Dans ce domaine principalement, nous avons besoin de renouveler totalement notre stratégie, faute de quoi nous sommes voués au sous-développement et à n’être qu’une colonie du monde numérique.
Cela étant dit, j’aimerais revenir sur quelques autres aspects de notre rayonnement culturel.
Tout d’abord, il me semble opportun de pouvoir faire un bilan des deux premières années de fonctionnement de l’Institut français, présidé par Xavier Darcos, et chargé, dans le cadre de la politique et des orientations arrêtées par l’État, « de porter une ambition renouvelée pour la diplomatie d’influence et de contribuer au rayonnement de la France à l’étranger dans un dialogue renforcé avec les cultures étrangères ».

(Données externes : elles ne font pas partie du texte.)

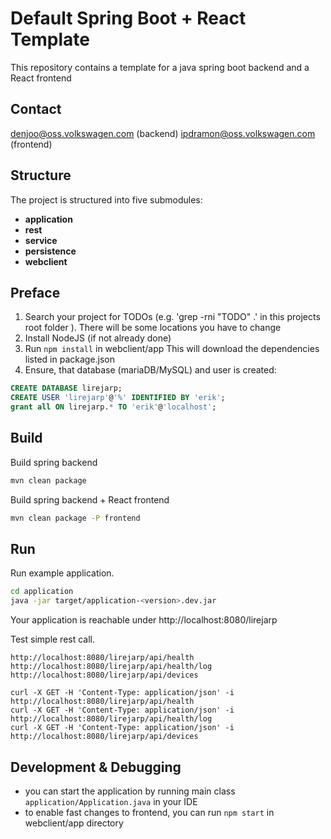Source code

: # Default Spring Boot + React Template
This repository contains a template for a java spring boot backend and a React frontend

## Contact

denjoo@oss.volkswagen.com (backend)
ipdramon@oss.volkswagen.com (frontend)

## Structure

The project is structured into five submodules:
* **application**
* **rest**
* **service**
* **persistence**
* **webclient**

## Preface

1. Search your project for TODOs (e.g. 'grep -rni "TODO" .' in this projects root folder ). There will be some locations you have to change
2. Install NodeJS (if not already done)
3. Run `npm install` in webclient/app
This will download the dependencies listed in package.json
4. Ensure, that database (mariaDB/MySQL) and user is created:
```sql
CREATE DATABASE lirejarp;
CREATE USER 'lirejarp'@'%' IDENTIFIED BY 'erik';
grant all ON lirejarp.* TO 'erik'@'localhost';
```

## Build

Build spring backend
```bash
mvn clean package
```

Build spring backend + React frontend
```bash
mvn clean package -P frontend
```

## Run

Run example application.
```bash
cd application
java -jar target/application-<version>.dev.jar 
```
Your application is reachable under http://localhost:8080/lirejarp

Test simple rest call.
```
http://localhost:8080/lirejarp/api/health
http://localhost:8080/lirejarp/api/health/log
http://localhost:8080/lirejarp/api/devices
```
```
curl -X GET -H 'Content-Type: application/json' -i http://localhost:8080/lirejarp/api/health
curl -X GET -H 'Content-Type: application/json' -i http://localhost:8080/lirejarp/api/health/log
curl -X GET -H 'Content-Type: application/json' -i http://localhost:8080/lirejarp/api/devices
```
## Development & Debugging

* you can start the application by running main class `application/Application.java` in your IDE
* to enable fast changes to frontend, you can run `npm start` in webclient/app directory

Comme l’a rappelé Louis Duvernois, l’Institut a vocation à s’imposer comme l’opérateur central de notre action culturelle extérieure, en déclinant selon les zones géographiques les priorités stratégiques de notre politique d’influence. Pour ce faire, il doit articuler et soutenir la programmation culturelle développée par notre réseau de 98 établissements à autonomie financière culturels et le réseau associatif des 445 Alliances françaises conventionnées. Il lui appartient, en particulier, de professionnaliser les leviers de notre dispositif d’influence culturelle à l’étranger, en mettant l’accent sur la formation de nos agents culturels et le développement des outils numériques de diffusion culturelle et d’enseignement du français. L’Institut a d’ailleurs commencé à s’acquitter de cette mission.
En revanche, comme le soulignait le rapporteur pour avis sur la mission budgétaire, Louis Duvernois, les « relations avec les Alliances françaises mériteraient d’être clarifiées ». Celles-ci ne doivent en effet pas être marginalisées parallèlement au développement de l’Institut français.
Je conserve encore le souvenir ému de cette toute petite Alliance française, îlot de résistance, au cœur de la forêt amazonienne, à Manaus ! Dans le cadre de notre mission sur l’année de la France au Brésil en 2009, les membres de la commission de la culture avaient rencontré sa directrice, qui se sentait bien seule et démunie. Et pourtant, quel travail elle accomplissait ! L’activité des alliances est précieuse, comme notre commission le constate à chacun de ses déplacements.
Aussi, le travail de l’Institut français devrait se concentrer sur l’animation effective et efficace de tout le réseau culturel extérieur. Quelle est, à cet égard, monsieur le ministre, votre ambition ? Quelles missions nouvelles et innovantes souhaitez-vous confier à l’Institut français, pour qu’il rivalise avec ses concurrents britanniques ou néerlandais, très bien organisés ?
J’aimerais à présent revenir rapidement sur les crédits de la mission « Action extérieure de l’État ». On ne peut que constater et regretter les coupes budgétaires opérées dans le cadre de la loi de finances pour 2013, dans un secteur déjà très contraint. Naturellement, je partage la nécessité de maîtriser nos dépenses publiques ; néanmoins, la diplomatie culturelle et d’influence a déjà subi d’importantes contractions de ses moyens.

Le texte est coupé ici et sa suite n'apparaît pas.